La future stratégie globale doit prendre en compte tant le continuum entre la sécurité extérieure et la sécurité intérieure (alinéa 21), que l'articulation entre l'Union européenne et l'OTAN. Elle doit actualiser les modalités de coopération et de partenariat entre l'Union et l'Alliance tout en respectant la spécificité et l'autonomie de chacune (alinéa 22). De même, il convient de veiller lors du sommet de Varsovie à la cohérence des stratégies respectives des deux organisations (alinéa 23).

Enfin, la proposition de résolution mentionne « l'établissement d'une relation approfondie avec la Russie ». Nous vous proposerons une rédaction plus large prévoyant que la future stratégie globale aborde la question des relations de l'Union européenne avec son voisinage, en particulier avec la Russie, dans le respect du droit international.

La cohésion est un autre enjeu de la réflexion sur la stratégie globale de l'Union. En l'absence de défense européenne, des initiatives se mettent en place sans que leur effet centrifuge ne soit forcément pris en compte. S'il s'agit de coopération bilatérale entre deux pays membres de l'Union européenne, il n'y a pas de raison que les intérêts de l'Union ne soient pas automatiquement pris en compte.

Les coopérations bilatérales ou multilatérales mises en oeuvre en dehors de la coopération structurée permanente doivent éviter certains écueils. Ainsi, il est important de favoriser la base industrielle de défense européenne plutôt que les intérêts d'un seul pays, aussi grande soit la tentation, en période de croissance ralentie, de privilégier les entreprises nationales. Si ces coopérations se développent dans le cadre de l'OTAN sur la base du concept de nation-cadre, ou framework nations concept (FNC), elles doivent rester compatibles avec les concepts et périmètres européens. Le concept de dissuasion de l'OTAN n'est pas exactement celui de notre pays. De même, six pays de l'Union n'appartiennent pas à l'OTAN : l'Autriche, Chypre, la Finlande, l'Irlande, Malte, et la Suède.

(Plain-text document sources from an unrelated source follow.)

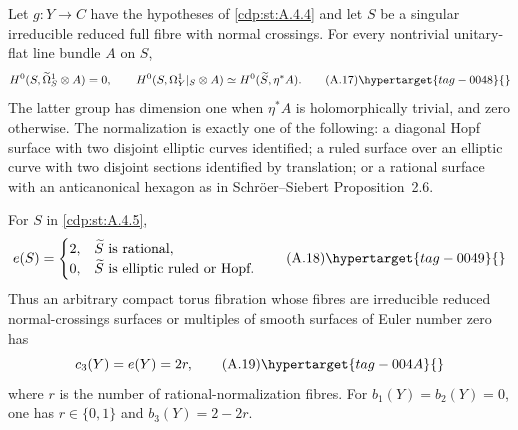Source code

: \begin{proposition}\hypertarget{tag-01AU}{}\label{cdp:st:A.4.5}

Let $g:Y\to C$ have the hypotheses of \ref{cdp:st:A.4.4} and let $S$ be a singular irreducible reduced full fibre with normal crossings. For every nontrivial unitary-flat line bundle $A$ on $S$,
\[
H^0(S,\widetilde\Omega_S^1\otimes A)=0,
\qquad
H^0(S,\Omega_Y^1|_S\otimes A)
 \simeq H^0(\widetilde S,\eta^*A).
\tag{A.17}\hypertarget{tag-0048}{}\label{cdp:eq:A.17}
\]
The latter group has dimension one when $\eta^*A$ is holomorphically trivial, and zero otherwise. The normalization is exactly one of the following: a diagonal Hopf surface with two disjoint elliptic curves identified; a ruled surface over an elliptic curve with two disjoint sections identified by translation; or a rational surface with an anticanonical hexagon as in Schr\"oer--Siebert Proposition~2.6.
\end{proposition}

\begin{proposition}\hypertarget{tag-01AV}{}\label{cdp:st:A.4.6}

For $S$ in \ref{cdp:st:A.4.5},
\[
e(S)=\begin{cases}
2,&\widetilde S\text{ is rational},\\
0,&\widetilde S\text{ is elliptic ruled or Hopf}.
\end{cases}
\tag{A.18}\hypertarget{tag-0049}{}\label{cdp:eq:A.18}
\]
Thus an arbitrary compact torus fibration whose fibres are irreducible reduced normal-crossings surfaces or multiples of smooth surfaces of Euler number zero has
\[
c_3(Y)=e(Y)=2r,
\tag{A.19}\hypertarget{tag-004A}{}\label{cdp:eq:A.19}
\]
where $r$ is the number of rational-normalization fibres. For $b_1(Y)=b_2(Y)=0$, one has $r\in\{0,1\}$ and $b_3(Y)=2-2r$.
\end{proposition}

Ce concept de nation-cadre, apport politique de l'Allemagne au Sommet de Newport, propose une approche limitée et pragmatique de la planification de défense. Il s'agit de créer de plus petits groupes de nations, menés par un grand pays fournissant une infrastructure de défense dotée d'un éventail complet de capacités. L'OTAN a adopté ce concept en vue d'encourager les alliés à travailler « au niveau multinational au développement conjoint des forces et des capacités dont l'Alliance a besoin, travail facilité par une nation-cadre », et mettre ainsi à sa disposition « des ensembles cohérents de forces et de capacités, en particulier en Europe ». Les objectifs sont louables, mais ces coopérations ne doivent pas gêner le développement ultérieur et la cohésion de la défense européenne. C'est le sens d'un de nos amendements.